YOUR GOAL:
Write out each line of the entries below that holds the word "label".

RECORDS SUPPLIED:
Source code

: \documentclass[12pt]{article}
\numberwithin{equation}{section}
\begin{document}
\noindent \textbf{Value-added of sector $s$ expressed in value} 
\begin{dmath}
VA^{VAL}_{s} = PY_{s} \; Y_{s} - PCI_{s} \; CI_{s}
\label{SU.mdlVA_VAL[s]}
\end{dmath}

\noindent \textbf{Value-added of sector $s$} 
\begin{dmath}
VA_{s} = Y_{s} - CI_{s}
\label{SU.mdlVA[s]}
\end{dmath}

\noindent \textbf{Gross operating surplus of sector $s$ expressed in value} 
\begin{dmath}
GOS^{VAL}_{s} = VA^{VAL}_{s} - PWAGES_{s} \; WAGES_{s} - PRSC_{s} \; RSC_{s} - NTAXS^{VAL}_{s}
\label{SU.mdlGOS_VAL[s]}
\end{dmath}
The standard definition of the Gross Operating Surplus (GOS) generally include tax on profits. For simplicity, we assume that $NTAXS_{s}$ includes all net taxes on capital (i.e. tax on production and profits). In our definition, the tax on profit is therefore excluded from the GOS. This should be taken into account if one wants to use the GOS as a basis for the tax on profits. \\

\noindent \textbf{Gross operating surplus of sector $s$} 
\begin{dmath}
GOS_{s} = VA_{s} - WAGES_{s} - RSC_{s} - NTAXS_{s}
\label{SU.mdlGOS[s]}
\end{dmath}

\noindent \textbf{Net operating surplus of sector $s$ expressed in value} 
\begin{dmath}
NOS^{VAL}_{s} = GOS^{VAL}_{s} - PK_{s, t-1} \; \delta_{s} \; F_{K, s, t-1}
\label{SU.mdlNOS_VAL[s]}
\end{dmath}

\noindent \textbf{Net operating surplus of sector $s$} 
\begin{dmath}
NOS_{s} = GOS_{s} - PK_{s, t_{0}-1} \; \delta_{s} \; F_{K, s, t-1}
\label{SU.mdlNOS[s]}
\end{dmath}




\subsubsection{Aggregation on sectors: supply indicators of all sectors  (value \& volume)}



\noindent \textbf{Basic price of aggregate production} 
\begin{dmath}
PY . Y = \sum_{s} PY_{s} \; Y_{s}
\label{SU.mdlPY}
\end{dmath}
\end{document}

TASK RESPONSE:
\label{SU.mdlVA_VAL[s]}
\label{SU.mdlVA[s]}
\label{SU.mdlGOS_VAL[s]}
\label{SU.mdlGOS[s]}
\label{SU.mdlNOS_VAL[s]}
\label{SU.mdlNOS[s]}
\label{SU.mdlPY}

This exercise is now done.